There should be thermal paste -in- that square, not around it.

There should be thermal paste -in- that square, not around it. This was alleviated by scoping some of the stuff back on an applying thinly with a knife's edge - do NOT use fingers, thermal paste is probably more or less unwell from a health perspective

D) Then things got really.. special. Basically I hated the fact that the heatsink was applied with the same force that some very vague specimens shake your hand: un-freaking-forcefully. So (..) I thought: “what will make the heatsink stick closer to the CPU”? And gladly answered myself: “A tea candle”. More specifically the aluminum from a tea candle that is (I know – not smart if the aluminum breaks off and short-circuitsĀ  your motherboard or a nano-mouse runs into your computer and builds a railgun with it). See following 3 pictures for instantaneous understanding of the situation and followingly prolific happiness.

These things will combine gracefully. They will.

These things will combine gracefully. They will.

This looks dodgy but in effect it is very close to high precision engineering done by Intel. All the time.
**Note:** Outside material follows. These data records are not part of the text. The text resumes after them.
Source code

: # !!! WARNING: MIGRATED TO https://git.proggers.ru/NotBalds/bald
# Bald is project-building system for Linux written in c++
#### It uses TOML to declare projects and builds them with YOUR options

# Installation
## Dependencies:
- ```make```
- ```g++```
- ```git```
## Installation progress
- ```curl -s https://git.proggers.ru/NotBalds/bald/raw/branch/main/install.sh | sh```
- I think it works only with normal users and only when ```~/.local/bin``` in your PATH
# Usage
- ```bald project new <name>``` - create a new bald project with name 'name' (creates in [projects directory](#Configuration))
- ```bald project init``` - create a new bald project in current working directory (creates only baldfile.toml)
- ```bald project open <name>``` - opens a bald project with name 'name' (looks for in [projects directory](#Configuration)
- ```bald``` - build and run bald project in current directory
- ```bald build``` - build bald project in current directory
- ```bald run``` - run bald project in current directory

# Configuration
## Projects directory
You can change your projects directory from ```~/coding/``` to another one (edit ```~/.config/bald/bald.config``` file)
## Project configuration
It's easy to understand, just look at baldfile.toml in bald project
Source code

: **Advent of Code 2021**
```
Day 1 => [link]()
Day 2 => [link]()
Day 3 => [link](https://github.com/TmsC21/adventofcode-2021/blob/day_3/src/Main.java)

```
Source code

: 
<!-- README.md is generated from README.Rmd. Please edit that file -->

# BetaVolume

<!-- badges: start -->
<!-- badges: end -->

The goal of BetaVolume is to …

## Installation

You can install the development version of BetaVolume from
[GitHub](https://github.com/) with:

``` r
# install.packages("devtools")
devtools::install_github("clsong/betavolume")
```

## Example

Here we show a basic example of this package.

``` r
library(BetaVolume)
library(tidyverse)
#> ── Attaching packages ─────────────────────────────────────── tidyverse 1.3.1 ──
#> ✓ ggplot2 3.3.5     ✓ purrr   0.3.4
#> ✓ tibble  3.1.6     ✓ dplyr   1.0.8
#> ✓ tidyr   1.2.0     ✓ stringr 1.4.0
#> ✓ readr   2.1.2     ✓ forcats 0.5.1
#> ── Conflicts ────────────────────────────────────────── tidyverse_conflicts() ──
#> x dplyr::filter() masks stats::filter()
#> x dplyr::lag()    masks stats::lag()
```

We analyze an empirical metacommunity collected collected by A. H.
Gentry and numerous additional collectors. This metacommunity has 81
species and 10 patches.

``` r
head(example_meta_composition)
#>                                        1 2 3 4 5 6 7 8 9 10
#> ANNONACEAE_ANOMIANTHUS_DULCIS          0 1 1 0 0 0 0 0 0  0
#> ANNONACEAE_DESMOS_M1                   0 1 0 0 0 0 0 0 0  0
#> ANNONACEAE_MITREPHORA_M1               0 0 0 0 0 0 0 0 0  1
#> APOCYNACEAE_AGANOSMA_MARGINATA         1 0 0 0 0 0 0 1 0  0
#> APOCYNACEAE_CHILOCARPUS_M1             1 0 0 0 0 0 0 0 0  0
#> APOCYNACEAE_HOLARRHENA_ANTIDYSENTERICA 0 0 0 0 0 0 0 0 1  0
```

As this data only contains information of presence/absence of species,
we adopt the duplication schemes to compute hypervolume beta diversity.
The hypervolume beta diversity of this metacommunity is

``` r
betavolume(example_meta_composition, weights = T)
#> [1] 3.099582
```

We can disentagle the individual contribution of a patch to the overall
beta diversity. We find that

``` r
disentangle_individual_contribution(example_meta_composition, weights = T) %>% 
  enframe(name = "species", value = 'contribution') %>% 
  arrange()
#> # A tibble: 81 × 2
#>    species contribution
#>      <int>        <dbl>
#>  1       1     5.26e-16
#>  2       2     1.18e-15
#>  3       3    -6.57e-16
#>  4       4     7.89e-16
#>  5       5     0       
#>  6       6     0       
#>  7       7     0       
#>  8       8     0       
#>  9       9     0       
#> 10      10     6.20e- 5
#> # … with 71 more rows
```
This looks dodgy but in effect it is very close to high precision engineering done by Intel. All the time.

The heatsink actually DOES fit a lot tighter. And by tighter, I mean better

The heatsink actually DOES fit a lot tighter. And by tighter, I mean better

So. The end of the story is that I then used my elephant memory to re-assemble the whole laptop and then wrote this “guide” with it. The happy side of the story is that it runs A LOT cooler now – I can once again do basic web work without having the fan run continually. Please do remember that laptops are somewhat valuable (largely depending on whether they are from this side of the closest historical millennium or not) before attempting taken one apart.

Whether it was mainly the removing of dust or the better contact between the heatsink and the CPU that did most of the job is hard to tell. My guesstimate is 60/40.